The flag was attached by a Navy Seal who, according to an interview the Department of the Navy conducted with him on Feb. 3, “made the decision to place the flag on the Humvee without discussing it with anyone in the convoy.”

“He placed it on the Humvee on Friday before departing,” the documents stated. “He did not know who owned the flag because he has bought many campaign flags for the members of his Troop. He was unaware of any regulations that flying the campaign flag would have violated. [The man who attached the flag] drove home for the weekend and was not with the convoy while it transited.”

The Navy Seals group was traveling from Ft. Knox to Muscatatuck Urban Training Center (MUTC) in Butlerville, Ind., roughly 110 miles away, the documents stated. The convoy commander, unnamed in the report, traveled with the convoy on Jan. 29 at 11 a.m. This commander was responsible for inspecting all the vehicles prior to departure and was aware the flag was on the vehicle.

“[The convoy commander] was also aware of the rules precluding Department of Defense (DoD) endorsement of political candidates during an election,” the documents stated. “However, he believed that flying the flag was not inappropriate since the election was over and since the candidate was now the Commander in Chief of the Armed Forces.”

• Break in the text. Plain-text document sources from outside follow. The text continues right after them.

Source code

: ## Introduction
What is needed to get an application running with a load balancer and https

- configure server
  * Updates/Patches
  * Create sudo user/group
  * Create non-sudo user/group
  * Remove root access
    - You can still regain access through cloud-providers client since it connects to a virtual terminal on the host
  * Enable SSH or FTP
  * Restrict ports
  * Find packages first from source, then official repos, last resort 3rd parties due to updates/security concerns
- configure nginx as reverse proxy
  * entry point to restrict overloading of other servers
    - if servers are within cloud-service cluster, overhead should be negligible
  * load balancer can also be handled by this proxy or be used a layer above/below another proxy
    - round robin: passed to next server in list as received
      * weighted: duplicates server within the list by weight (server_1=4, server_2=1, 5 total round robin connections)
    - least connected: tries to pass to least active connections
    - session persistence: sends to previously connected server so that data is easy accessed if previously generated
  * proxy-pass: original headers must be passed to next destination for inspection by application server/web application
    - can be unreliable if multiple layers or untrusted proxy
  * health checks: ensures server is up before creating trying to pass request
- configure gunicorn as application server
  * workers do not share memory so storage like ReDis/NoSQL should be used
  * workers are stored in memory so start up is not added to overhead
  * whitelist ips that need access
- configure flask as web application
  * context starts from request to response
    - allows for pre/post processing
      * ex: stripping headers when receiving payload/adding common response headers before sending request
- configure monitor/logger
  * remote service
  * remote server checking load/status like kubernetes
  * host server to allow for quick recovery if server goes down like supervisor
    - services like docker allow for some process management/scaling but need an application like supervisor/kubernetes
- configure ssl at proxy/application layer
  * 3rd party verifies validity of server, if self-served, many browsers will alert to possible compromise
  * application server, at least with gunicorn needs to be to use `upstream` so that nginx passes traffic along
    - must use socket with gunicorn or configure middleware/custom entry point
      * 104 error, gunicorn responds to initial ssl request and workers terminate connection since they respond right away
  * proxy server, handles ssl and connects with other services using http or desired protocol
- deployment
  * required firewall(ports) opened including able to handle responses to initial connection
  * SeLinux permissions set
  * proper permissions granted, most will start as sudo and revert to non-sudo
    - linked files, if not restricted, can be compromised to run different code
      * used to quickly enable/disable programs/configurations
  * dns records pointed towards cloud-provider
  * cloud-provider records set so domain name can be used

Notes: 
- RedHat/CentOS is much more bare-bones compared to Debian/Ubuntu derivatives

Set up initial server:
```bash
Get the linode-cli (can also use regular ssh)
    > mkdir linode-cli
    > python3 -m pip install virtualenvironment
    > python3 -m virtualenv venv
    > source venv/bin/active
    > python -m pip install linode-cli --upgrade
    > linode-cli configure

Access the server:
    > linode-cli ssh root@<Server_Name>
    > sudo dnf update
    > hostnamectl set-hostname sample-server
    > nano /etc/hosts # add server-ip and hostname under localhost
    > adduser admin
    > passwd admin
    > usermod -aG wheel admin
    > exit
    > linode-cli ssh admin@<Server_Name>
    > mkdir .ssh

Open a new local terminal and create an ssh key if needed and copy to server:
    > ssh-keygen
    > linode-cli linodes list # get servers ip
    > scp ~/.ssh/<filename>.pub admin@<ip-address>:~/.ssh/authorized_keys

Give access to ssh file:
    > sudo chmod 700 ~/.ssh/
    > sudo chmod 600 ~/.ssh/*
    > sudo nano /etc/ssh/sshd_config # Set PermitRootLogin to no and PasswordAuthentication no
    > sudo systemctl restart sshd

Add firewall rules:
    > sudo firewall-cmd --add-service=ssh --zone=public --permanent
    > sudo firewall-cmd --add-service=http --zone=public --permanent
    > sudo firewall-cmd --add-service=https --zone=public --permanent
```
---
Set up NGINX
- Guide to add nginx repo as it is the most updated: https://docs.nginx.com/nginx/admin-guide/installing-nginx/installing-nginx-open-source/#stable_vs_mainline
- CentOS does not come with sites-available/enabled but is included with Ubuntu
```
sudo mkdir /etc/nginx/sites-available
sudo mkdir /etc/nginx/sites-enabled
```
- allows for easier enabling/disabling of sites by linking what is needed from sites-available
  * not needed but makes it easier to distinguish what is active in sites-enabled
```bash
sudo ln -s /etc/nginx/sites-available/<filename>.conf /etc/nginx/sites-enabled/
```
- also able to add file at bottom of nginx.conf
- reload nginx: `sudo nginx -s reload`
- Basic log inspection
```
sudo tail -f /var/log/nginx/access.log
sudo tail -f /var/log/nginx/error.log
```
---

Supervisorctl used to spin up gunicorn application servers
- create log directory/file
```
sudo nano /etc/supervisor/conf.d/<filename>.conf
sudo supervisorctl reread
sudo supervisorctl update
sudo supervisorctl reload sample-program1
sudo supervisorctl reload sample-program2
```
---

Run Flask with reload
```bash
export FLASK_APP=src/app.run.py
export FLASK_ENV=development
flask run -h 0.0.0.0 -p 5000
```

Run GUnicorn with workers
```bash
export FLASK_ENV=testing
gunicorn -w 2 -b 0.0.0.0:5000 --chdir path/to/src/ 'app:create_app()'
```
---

This thinking violated a long-standing DoD policy to avoid any activity that might imply DoD endorsement of a political campaign, the documents stated.

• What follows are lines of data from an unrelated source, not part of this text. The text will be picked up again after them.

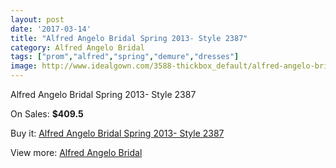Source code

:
 ```yaml
---
layout: post
date: '2017-03-14'
title: "Alfred Angelo Bridal Spring 2013- Style 2387"
category: Alfred Angelo Bridal
tags: ["prom","alfred","spring","demure","dresses"]
image: http://www.idealgown.com/3588-thickbox_default/alfred-angelo-bridal-spring-2013-style-2387.jpg
---
```

Alfred Angelo Bridal Spring 2013- Style 2387

On Sales: **$409.5**
<a href="https://www.idealgown.com/en/alfred-angelo-bridal/1700-alfred-angelo-bridal-spring-2013-style-2387.html"><amp-img layout="responsive" width="600" height="600" src="//www.idealgown.com/3588-thickbox_default/alfred-angelo-bridal-spring-2013-style-2387.jpg" alt="Alfred Angelo Bridal Spring 2013- Style 2387 0" /></a>
<a href="https://www.idealgown.com/en/alfred-angelo-bridal/1700-alfred-angelo-bridal-spring-2013-style-2387.html"><amp-img layout="responsive" width="600" height="600" src="//www.idealgown.com/3590-thickbox_default/alfred-angelo-bridal-spring-2013-style-2387.jpg" alt="Alfred Angelo Bridal Spring 2013- Style 2387 1" /></a>
<a href="https://www.idealgown.com/en/alfred-angelo-bridal/1700-alfred-angelo-bridal-spring-2013-style-2387.html"><amp-img layout="responsive" width="600" height="600" src="//www.idealgown.com/3589-thickbox_default/alfred-angelo-bridal-spring-2013-style-2387.jpg" alt="Alfred Angelo Bridal Spring 2013- Style 2387 2" /></a>

Buy it: [Alfred Angelo Bridal Spring 2013- Style 2387](https://www.idealgown.com/en/alfred-angelo-bridal/1700-alfred-angelo-bridal-spring-2013-style-2387.html "Alfred Angelo Bridal Spring 2013- Style 2387")

View more: [Alfred Angelo Bridal](https://www.idealgown.com/en/28-alfred-angelo-bridal "Alfred Angelo Bridal")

About 30 minutes into the drive on I-65, the convoy commander noticed that the flag was getting a good deal of attention from civilian drivers, “some of which was negative attention.”

“At this point, he felt like the correct course of action would have been to take the flag down,” the documents stated. “However, he was concerned that it would be unsafe for the convoy and its members to pull over while on the highway.”

The preliminary inquiry officer disputed the convoy’s safety concerns, adding that “there would have been multiple opportunities to safely exit I-65 to a rest stop or gas station and remove the flag.”

The convoy decided to wait until they reached their destination before taking down the flag.

“This episode served to cast a bright and unwanted spotlight on our actions and location,” the preliminary inquiry officer said.

At least two videos of the flag garnered significant local and national attention, particularly from ABC, CBS, and Fox News. The Department of Defense (DoD) initially told the Herald-Leader that the vehicles didn’t belong to an active military unit.

The Navy Seals formally punished the unit on Feb. 28 but none of the details were released, said Lt. Jacqui Maxwell of the Naval Special Warfare Group 2 in Virginia Beach, Va. According to the documents, the commanding Seals officer directed a teamwide remedial training on safe convoy operations and partisan political activity. That remedial training was completed by Feb. 9.

“It is my hope that this incident will serve as an reminder about how seemingly minor errors in judgment can have far reaching 2nd and 3rd order effects,” the commanding officer wrote in one of the documents, “which can in turn have major implications for our Command, Naval Special Warfare, and ultimately our reputation in the eyes of the country which we are sworn to protect.”